Susan Eder/Craig Dennis : Nothing Lasts Forever: New Photographs
Exhibition dates: September 7 - October 1, 2005
Reception for the artists
Friday, September 9, 6 - 8 pm.
The Marsha Mateyka Gallery opens its fall season with an exhibition of new
photographs by Susan Eder and Craig Dennis. Entitled "Nothing Lasts Forever",
these collaborative works represent the gallery's second solo exhibition for this
Since 2001, Susan Eder and Craig Dennis have collaborated in photographing
unusual aspects of common subjects. "By recording what is available to the
attentive eye, our work expands upon the viewer's own everyday experience. We do
not alter subject matter, keeping our images as true to reality as possible."
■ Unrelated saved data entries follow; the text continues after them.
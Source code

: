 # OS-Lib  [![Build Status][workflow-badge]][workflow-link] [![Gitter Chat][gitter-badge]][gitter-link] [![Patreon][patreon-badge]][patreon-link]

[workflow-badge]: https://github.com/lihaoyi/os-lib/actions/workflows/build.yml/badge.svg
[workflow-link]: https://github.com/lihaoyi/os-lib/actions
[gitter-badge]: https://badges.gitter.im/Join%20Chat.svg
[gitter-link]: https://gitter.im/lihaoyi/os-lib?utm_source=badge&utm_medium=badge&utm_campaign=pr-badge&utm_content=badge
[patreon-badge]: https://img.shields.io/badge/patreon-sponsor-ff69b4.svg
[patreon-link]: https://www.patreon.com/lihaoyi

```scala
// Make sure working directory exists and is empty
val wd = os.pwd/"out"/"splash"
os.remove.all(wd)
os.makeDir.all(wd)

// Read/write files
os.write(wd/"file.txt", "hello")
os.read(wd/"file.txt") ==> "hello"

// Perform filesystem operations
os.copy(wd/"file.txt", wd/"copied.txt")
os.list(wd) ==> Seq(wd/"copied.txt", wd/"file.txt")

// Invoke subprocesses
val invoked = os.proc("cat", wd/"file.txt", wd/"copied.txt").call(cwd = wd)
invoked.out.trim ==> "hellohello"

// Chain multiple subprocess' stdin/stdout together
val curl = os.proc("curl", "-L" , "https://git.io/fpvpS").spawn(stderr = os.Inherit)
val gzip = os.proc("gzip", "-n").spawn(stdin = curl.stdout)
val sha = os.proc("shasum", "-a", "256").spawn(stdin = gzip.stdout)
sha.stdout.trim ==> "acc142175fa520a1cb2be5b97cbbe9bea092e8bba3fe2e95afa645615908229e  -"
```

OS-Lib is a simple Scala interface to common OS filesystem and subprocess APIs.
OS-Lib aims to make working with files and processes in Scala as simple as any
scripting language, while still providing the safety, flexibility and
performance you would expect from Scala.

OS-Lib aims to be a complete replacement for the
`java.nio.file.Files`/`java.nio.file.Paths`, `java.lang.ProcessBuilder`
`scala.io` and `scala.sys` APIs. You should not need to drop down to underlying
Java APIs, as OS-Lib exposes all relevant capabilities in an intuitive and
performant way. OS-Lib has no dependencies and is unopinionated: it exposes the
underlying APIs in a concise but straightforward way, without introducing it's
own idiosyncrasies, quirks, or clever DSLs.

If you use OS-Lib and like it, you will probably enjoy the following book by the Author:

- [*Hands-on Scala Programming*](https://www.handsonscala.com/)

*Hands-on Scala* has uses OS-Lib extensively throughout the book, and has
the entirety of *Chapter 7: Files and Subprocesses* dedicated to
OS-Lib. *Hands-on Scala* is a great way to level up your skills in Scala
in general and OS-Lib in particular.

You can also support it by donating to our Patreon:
The current exhibition presents two new series of work. In one, cloud images are
used. In "Vision Test", a work based on the eye chart used by optometrists, it
becomes evident that Susan Eder and Craig Dennis have created an alphabet
from cloud shapes. They call their alphabet "New Cloud Roman". Many of
these letters are based on restored snapshots of clouds originally taken by Susan
Eder in the 1970s. In these new works, text messages are spelled out and
arranged in sequences. In the artists own words, these new pieces "illustrate the
universal human tendency to perceive meaning in abstract shapes, and reflect
our interests in the overlap between text and image."
In the second series, images of bread are used. Newton may have used the apple
to illustrate gravity. Susan Eder and Craig Dennis use backlit slices of
cinnamon swirl bread to illustrate the complex second law of thermodynamics - the
concept of entropy ( the increasingly disorganized fate of all things ). In the
photograph " Entropy in Cinnamon Swirl ( Chaos, Simplicity )", thirty-six slices of
bread are arranged in a grid from simple and ordered at the top left, to complex
and disordered at the bottom right. Another group of bread images is entitled
"Latent". This term in photography refers to the image exposed on paper before it
is developed, while still in a hidden state.
In discussing their technique, these artists have said "Our work method currently
combines traditional camera-based photography with digital output. We shoot
with a Nikon 35mm camera, then scan the developed slides or prints at very high
resolution. The resulting files...are then output as LightJet prints, whereby the
image is laser-projected onto archival metallic or polyester-based photosensitive paper."